> **WHAT YOU ARE ASKED TO DO**
Each record below must be reproduced exactly as it reads, with its images omitted.

Excerpts from a dataset
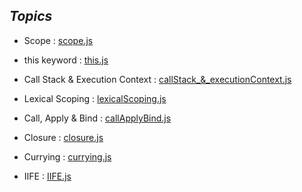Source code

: ## _Topics_
- Scope : [scope.js](./scope.js)
- this keyword : [this.js](./this.js)
- Call Stack & Execution Context : [callStack_&_executionContext.js](./callStack_EC.js)
- Lexical Scoping : [lexicalScoping.js ](./lexicalScoping.js)

- Call, Apply & Bind : [callApplyBind.js](./callApplyBind.js)
- Closure : [closure.js](./closure.js)
- Currying : [currying.js](./currying.js)
- IIFE : [IIFE.js](./IIFE.js)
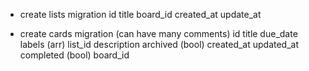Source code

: - create lists migration
  id
  title
  board_id
  created_at
  update_at

- create cards migration (can have many comments)
  id
  title
  due_date
  labels (arr)
  list_id
  description
  archived (bool)
  created_at
  updated_at
  completed (bool)
  board_id
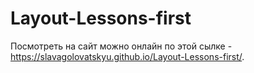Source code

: # Layout-Lessons-first

Посмотреть на сайт можно онлайн по этой сылке - https://slavagolovatskyu.github.io/Layout-Lessons-first/.
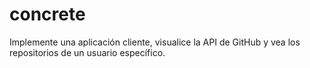 # concrete
Implemente una aplicación cliente, visualice la API de GitHub y vea los repositorios de un usuario específico.
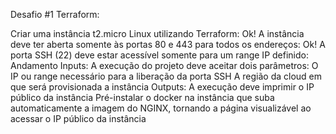 Desafio #1 Terraform:

Criar uma instância t2.micro Linux utilizando Terraform: Ok!
A instância deve ter aberta somente às portas 80 e 443 para todos os endereços: Ok!
A porta SSH (22) deve estar acessível somente para um range IP definido: Andamento
Inputs: A execução do projeto deve aceitar dois parâmetros:
O IP ou range necessário para a liberação da porta SSH
A região da cloud em que será provisionada a instância
Outputs: A execução deve imprimir o IP público da instância
Pré-instalar o docker na instância que suba automaticamente a imagem do NGINX, tornando a página visualizável ao acessar o IP público da instância
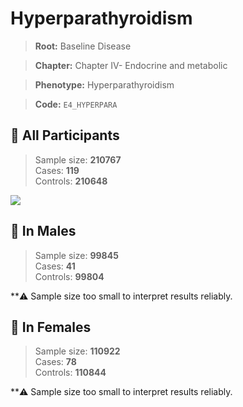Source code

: # Hyperparathyroidism

> **Root:** Baseline Disease  

> **Chapter:** Chapter IV- Endocrine and metabolic  

> **Phenotype:** Hyperparathyroidism  

> **Code:** `E4_HYPERPARA`

## 🧪 All Participants  
> Sample size: **210767**  
> Cases: **119**  
> Controls: **210648**
<img src="/Disease/Figures/ALL/Baseline/E4_HYPERPARA.png"/>
<CsvTable src="/Disease_Data/ALL/Baseline/LG_E4_HYPERPARA.csv" label="🔍 View full results" />

## 👨 In Males  
> Sample size: **99845**  
> Cases: **41**  
> Controls: **99804**

**⚠️ Sample size too small to interpret results reliably.

## 👩 In Females  
> Sample size: **110922**  
> Cases: **78**  
> Controls: **110844**

**⚠️ Sample size too small to interpret results reliably.
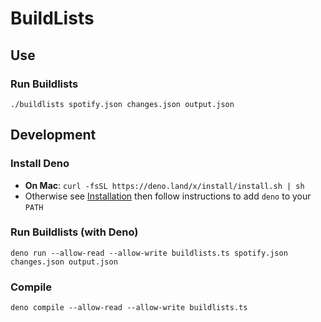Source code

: # BuildLists

## Use

### Run Buildlists
`./buildlists spotify.json changes.json output.json`

## Development

### Install Deno
- **On Mac**: `curl -fsSL https://deno.land/x/install/install.sh | sh`
- Otherwise see [Installation](https://deno.land/manual@v1.28.0/getting_started/installation)
then follow instructions to add `deno` to your `PATH`

### Run Buildlists (with Deno)
`deno run --allow-read --allow-write buildlists.ts spotify.json changes.json output.json`

### Compile
`deno compile --allow-read --allow-write buildlists.ts`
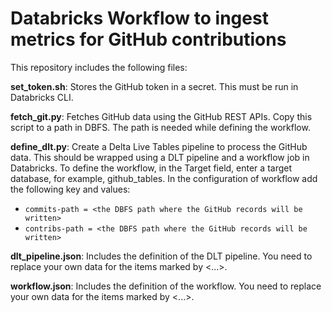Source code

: # Databricks Workflow to ingest metrics for GitHub contributions

This repository includes the following files:

**set_token.sh**: Stores the GitHub token in a secret. This must be run in Databricks CLI.

**fetch_git.py**: Fetches GitHub data using the GitHub REST APIs. Copy this script to a path in DBFS. The path is needed while defining the workflow.

**define_dlt.py**: Create a Delta Live Tables pipeline to process the GitHub data. This should be wrapped using a DLT pipeline and a workflow job in Databricks. To define the workflow, in the Target field, enter a target database, for example, github_tables. In the configuration of workflow add the following key and values:
- `commits-path = <the DBFS path where the GitHub records will be written>`
- `contribs-path = <the DBFS path where the GitHub records will be written>`

**dlt_pipeline.json**: Includes the definition of the DLT pipeline. You need to replace your own data for the items marked by <...>.

**workflow.json**: Includes the definition of the workflow. You need to replace your own data for the items marked by <...>.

> **RESPONSE TO THIS TASK**
Source code

: ## _Topics_
- Scope : [scope.js](./scope.js)
- this keyword : [this.js](./this.js)
- Call Stack & Execution Context : [callStack_&_executionContext.js](./callStack_EC.js)
- Lexical Scoping : [lexicalScoping.js ](./lexicalScoping.js)

- Call, Apply & Bind : [callApplyBind.js](./callApplyBind.js)
- Closure : [closure.js](./closure.js)
- Currying : [currying.js](./currying.js)
- IIFE : [IIFE.js](./IIFE.js)
Source code

: - create lists migration
  id
  title
  board_id
  created_at
  update_at

- create cards migration (can have many comments)
  id
  title
  due_date
  labels (arr)
  list_id
  description
  archived (bool)
  created_at
  updated_at
  completed (bool)
  board_id
Source code

: # Layout-Lessons-first

Посмотреть на сайт можно онлайн по этой сылке - https://slavagolovatskyu.github.io/Layout-Lessons-first/.
 # concrete
Implemente una aplicación cliente, visualice la API de GitHub y vea los repositorios de un usuario específico.
 Desafio #1 Terraform:

Criar uma instância t2.micro Linux utilizando Terraform: Ok!
A instância deve ter aberta somente às portas 80 e 443 para todos os endereços: Ok!
A porta SSH (22) deve estar acessível somente para um range IP definido: Andamento
Inputs: A execução do projeto deve aceitar dois parâmetros:
O IP ou range necessário para a liberação da porta SSH
A região da cloud em que será provisionada a instância
Outputs: A execução deve imprimir o IP público da instância
Pré-instalar o docker na instância que suba automaticamente a imagem do NGINX, tornando a página visualizável ao acessar o IP público da instância
Source code

: # Hyperparathyroidism

> **Root:** Baseline Disease  

> **Chapter:** Chapter IV- Endocrine and metabolic  

> **Phenotype:** Hyperparathyroidism  

> **Code:** `E4_HYPERPARA`

## 🧪 All Participants  
> Sample size: **210767**  
> Cases: **119**  
> Controls: **210648**
<img src="/Disease/Figures/ALL/Baseline/E4_HYPERPARA.png"/>
<CsvTable src="/Disease_Data/ALL/Baseline/LG_E4_HYPERPARA.csv" label="🔍 View full results" />

## 👨 In Males  
> Sample size: **99845**  
> Cases: **41**  
> Controls: **99804**

**⚠️ Sample size too small to interpret results reliably.

## 👩 In Females  
> Sample size: **110922**  
> Cases: **78**  
> Controls: **110844**

**⚠️ Sample size too small to interpret results reliably.
Source code

: # BuildLists

## Use

### Run Buildlists
`./buildlists spotify.json changes.json output.json`

## Development

### Install Deno
- **On Mac**: `curl -fsSL https://deno.land/x/install/install.sh | sh`
- Otherwise see [Installation](https://deno.land/manual@v1.28.0/getting_started/installation)
then follow instructions to add `deno` to your `PATH`

### Run Buildlists (with Deno)
`deno run --allow-read --allow-write buildlists.ts spotify.json changes.json output.json`

### Compile
`deno compile --allow-read --allow-write buildlists.ts`
Source code

: # Databricks Workflow to ingest metrics for GitHub contributions

This repository includes the following files:

**set_token.sh**: Stores the GitHub token in a secret. This must be run in Databricks CLI.

**fetch_git.py**: Fetches GitHub data using the GitHub REST APIs. Copy this script to a path in DBFS. The path is needed while defining the workflow.

**define_dlt.py**: Create a Delta Live Tables pipeline to process the GitHub data. This should be wrapped using a DLT pipeline and a workflow job in Databricks. To define the workflow, in the Target field, enter a target database, for example, github_tables. In the configuration of workflow add the following key and values:
- `commits-path = <the DBFS path where the GitHub records will be written>`
- `contribs-path = <the DBFS path where the GitHub records will be written>`

**dlt_pipeline.json**: Includes the definition of the DLT pipeline. You need to replace your own data for the items marked by <...>.

**workflow.json**: Includes the definition of the workflow. You need to replace your own data for the items marked by <...>.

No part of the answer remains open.